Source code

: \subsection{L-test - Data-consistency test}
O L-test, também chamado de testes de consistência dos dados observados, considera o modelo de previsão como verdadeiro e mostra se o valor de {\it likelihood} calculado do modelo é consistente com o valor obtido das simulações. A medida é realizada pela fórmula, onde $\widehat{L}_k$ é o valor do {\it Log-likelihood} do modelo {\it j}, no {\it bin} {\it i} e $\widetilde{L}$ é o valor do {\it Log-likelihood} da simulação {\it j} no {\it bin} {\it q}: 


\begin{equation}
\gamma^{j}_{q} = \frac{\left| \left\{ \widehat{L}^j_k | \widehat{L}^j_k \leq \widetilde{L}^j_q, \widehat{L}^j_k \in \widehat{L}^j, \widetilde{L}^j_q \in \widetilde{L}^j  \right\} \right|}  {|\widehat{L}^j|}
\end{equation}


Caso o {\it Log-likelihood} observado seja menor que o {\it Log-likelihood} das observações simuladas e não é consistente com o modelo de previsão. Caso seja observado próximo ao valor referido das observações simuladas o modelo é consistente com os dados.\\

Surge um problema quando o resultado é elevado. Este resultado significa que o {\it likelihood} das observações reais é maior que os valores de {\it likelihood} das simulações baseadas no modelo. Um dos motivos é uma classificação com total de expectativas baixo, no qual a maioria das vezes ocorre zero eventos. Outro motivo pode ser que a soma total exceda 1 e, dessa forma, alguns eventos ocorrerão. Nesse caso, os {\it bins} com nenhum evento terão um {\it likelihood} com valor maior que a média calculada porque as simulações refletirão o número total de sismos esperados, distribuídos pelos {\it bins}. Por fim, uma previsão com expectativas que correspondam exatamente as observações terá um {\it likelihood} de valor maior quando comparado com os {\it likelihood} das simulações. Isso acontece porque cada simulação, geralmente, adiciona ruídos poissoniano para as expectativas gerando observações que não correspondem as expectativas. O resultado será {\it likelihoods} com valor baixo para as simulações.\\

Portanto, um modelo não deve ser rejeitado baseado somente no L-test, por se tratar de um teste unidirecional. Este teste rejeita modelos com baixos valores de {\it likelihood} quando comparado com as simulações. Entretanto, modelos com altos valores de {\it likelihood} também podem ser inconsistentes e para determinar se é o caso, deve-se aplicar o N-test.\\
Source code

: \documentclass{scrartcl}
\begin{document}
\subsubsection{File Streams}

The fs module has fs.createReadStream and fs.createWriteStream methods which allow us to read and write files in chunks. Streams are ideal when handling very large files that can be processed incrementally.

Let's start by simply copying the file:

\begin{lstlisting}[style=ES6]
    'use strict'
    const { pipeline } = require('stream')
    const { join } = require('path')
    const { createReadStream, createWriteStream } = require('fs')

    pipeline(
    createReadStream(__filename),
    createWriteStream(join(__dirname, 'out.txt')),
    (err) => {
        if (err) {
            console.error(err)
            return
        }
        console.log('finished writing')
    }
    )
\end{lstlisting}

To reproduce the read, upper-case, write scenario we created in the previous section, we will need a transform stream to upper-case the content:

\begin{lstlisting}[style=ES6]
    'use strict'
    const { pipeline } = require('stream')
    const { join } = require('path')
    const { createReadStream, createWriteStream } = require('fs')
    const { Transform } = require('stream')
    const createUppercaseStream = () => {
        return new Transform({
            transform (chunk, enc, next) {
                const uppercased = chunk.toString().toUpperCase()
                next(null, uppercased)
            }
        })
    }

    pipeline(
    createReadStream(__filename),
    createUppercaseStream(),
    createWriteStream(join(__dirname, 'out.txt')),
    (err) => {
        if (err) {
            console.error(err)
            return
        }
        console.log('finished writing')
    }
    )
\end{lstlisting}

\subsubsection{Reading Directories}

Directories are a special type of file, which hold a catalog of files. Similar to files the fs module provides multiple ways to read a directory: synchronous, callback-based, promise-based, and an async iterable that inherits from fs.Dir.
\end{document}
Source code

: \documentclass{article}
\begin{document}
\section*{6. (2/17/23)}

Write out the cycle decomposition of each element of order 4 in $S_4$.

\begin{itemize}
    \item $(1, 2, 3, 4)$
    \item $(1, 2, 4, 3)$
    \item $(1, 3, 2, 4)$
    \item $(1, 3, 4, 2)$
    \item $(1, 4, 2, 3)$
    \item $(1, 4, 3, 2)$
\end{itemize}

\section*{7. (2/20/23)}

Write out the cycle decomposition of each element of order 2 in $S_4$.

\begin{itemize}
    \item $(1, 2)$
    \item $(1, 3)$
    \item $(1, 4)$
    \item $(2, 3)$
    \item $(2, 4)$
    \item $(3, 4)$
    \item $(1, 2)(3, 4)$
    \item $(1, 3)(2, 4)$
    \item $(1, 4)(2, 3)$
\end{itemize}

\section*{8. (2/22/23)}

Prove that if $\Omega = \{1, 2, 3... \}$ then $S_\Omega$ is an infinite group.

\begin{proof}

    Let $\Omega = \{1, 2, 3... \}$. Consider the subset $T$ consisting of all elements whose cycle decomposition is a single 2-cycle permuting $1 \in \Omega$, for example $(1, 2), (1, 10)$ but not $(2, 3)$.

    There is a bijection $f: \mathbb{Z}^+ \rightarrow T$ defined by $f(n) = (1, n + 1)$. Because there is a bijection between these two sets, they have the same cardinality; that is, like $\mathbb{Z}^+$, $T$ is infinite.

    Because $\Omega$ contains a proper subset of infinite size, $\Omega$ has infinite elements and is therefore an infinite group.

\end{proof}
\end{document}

▸ **INSTRUCTIONS TO FOLLOW**
Exactly reproduce the entries in their entirety.

▸ **RESPONSE TO THE EXERCISE**
Source code

: \subsection{L-test - Data-consistency test}
O L-test, também chamado de testes de consistência dos dados observados, considera o modelo de previsão como verdadeiro e mostra se o valor de {\it likelihood} calculado do modelo é consistente com o valor obtido das simulações. A medida é realizada pela fórmula, onde $\widehat{L}_k$ é o valor do {\it Log-likelihood} do modelo {\it j}, no {\it bin} {\it i} e $\widetilde{L}$ é o valor do {\it Log-likelihood} da simulação {\it j} no {\it bin} {\it q}: 


\begin{equation}
\gamma^{j}_{q} = \frac{\left| \left\{ \widehat{L}^j_k | \widehat{L}^j_k \leq \widetilde{L}^j_q, \widehat{L}^j_k \in \widehat{L}^j, \widetilde{L}^j_q \in \widetilde{L}^j  \right\} \right|}  {|\widehat{L}^j|}
\end{equation}


Caso o {\it Log-likelihood} observado seja menor que o {\it Log-likelihood} das observações simuladas e não é consistente com o modelo de previsão. Caso seja observado próximo ao valor referido das observações simuladas o modelo é consistente com os dados.\\

Surge um problema quando o resultado é elevado. Este resultado significa que o {\it likelihood} das observações reais é maior que os valores de {\it likelihood} das simulações baseadas no modelo. Um dos motivos é uma classificação com total de expectativas baixo, no qual a maioria das vezes ocorre zero eventos. Outro motivo pode ser que a soma total exceda 1 e, dessa forma, alguns eventos ocorrerão. Nesse caso, os {\it bins} com nenhum evento terão um {\it likelihood} com valor maior que a média calculada porque as simulações refletirão o número total de sismos esperados, distribuídos pelos {\it bins}. Por fim, uma previsão com expectativas que correspondam exatamente as observações terá um {\it likelihood} de valor maior quando comparado com os {\it likelihood} das simulações. Isso acontece porque cada simulação, geralmente, adiciona ruídos poissoniano para as expectativas gerando observações que não correspondem as expectativas. O resultado será {\it likelihoods} com valor baixo para as simulações.\\

Portanto, um modelo não deve ser rejeitado baseado somente no L-test, por se tratar de um teste unidirecional. Este teste rejeita modelos com baixos valores de {\it likelihood} quando comparado com as simulações. Entretanto, modelos com altos valores de {\it likelihood} também podem ser inconsistentes e para determinar se é o caso, deve-se aplicar o N-test.\\
Source code

: \documentclass{scrartcl}
\begin{document}
\subsubsection{File Streams}

The fs module has fs.createReadStream and fs.createWriteStream methods which allow us to read and write files in chunks. Streams are ideal when handling very large files that can be processed incrementally.

Let's start by simply copying the file:

\begin{lstlisting}[style=ES6]
    'use strict'
    const { pipeline } = require('stream')
    const { join } = require('path')
    const { createReadStream, createWriteStream } = require('fs')

    pipeline(
    createReadStream(__filename),
    createWriteStream(join(__dirname, 'out.txt')),
    (err) => {
        if (err) {
            console.error(err)
            return
        }
        console.log('finished writing')
    }
    )
\end{lstlisting}

To reproduce the read, upper-case, write scenario we created in the previous section, we will need a transform stream to upper-case the content:

\begin{lstlisting}[style=ES6]
    'use strict'
    const { pipeline } = require('stream')
    const { join } = require('path')
    const { createReadStream, createWriteStream } = require('fs')
    const { Transform } = require('stream')
    const createUppercaseStream = () => {
        return new Transform({
            transform (chunk, enc, next) {
                const uppercased = chunk.toString().toUpperCase()
                next(null, uppercased)
            }
        })
    }

    pipeline(
    createReadStream(__filename),
    createUppercaseStream(),
    createWriteStream(join(__dirname, 'out.txt')),
    (err) => {
        if (err) {
            console.error(err)
            return
        }
        console.log('finished writing')
    }
    )
\end{lstlisting}

\subsubsection{Reading Directories}

Directories are a special type of file, which hold a catalog of files. Similar to files the fs module provides multiple ways to read a directory: synchronous, callback-based, promise-based, and an async iterable that inherits from fs.Dir.
\end{document}
Source code

: \documentclass{article}
\begin{document}
\section*{6. (2/17/23)}

Write out the cycle decomposition of each element of order 4 in $S_4$.

\begin{itemize}
    \item $(1, 2, 3, 4)$
    \item $(1, 2, 4, 3)$
    \item $(1, 3, 2, 4)$
    \item $(1, 3, 4, 2)$
    \item $(1, 4, 2, 3)$
    \item $(1, 4, 3, 2)$
\end{itemize}

\section*{7. (2/20/23)}

Write out the cycle decomposition of each element of order 2 in $S_4$.

\begin{itemize}
    \item $(1, 2)$
    \item $(1, 3)$
    \item $(1, 4)$
    \item $(2, 3)$
    \item $(2, 4)$
    \item $(3, 4)$
    \item $(1, 2)(3, 4)$
    \item $(1, 3)(2, 4)$
    \item $(1, 4)(2, 3)$
\end{itemize}

\section*{8. (2/22/23)}

Prove that if $\Omega = \{1, 2, 3... \}$ then $S_\Omega$ is an infinite group.

\begin{proof}

    Let $\Omega = \{1, 2, 3... \}$. Consider the subset $T$ consisting of all elements whose cycle decomposition is a single 2-cycle permuting $1 \in \Omega$, for example $(1, 2), (1, 10)$ but not $(2, 3)$.

    There is a bijection $f: \mathbb{Z}^+ \rightarrow T$ defined by $f(n) = (1, n + 1)$. Because there is a bijection between these two sets, they have the same cardinality; that is, like $\mathbb{Z}^+$, $T$ is infinite.

    Because $\Omega$ contains a proper subset of infinite size, $\Omega$ has infinite elements and is therefore an infinite group.

\end{proof}
\end{document}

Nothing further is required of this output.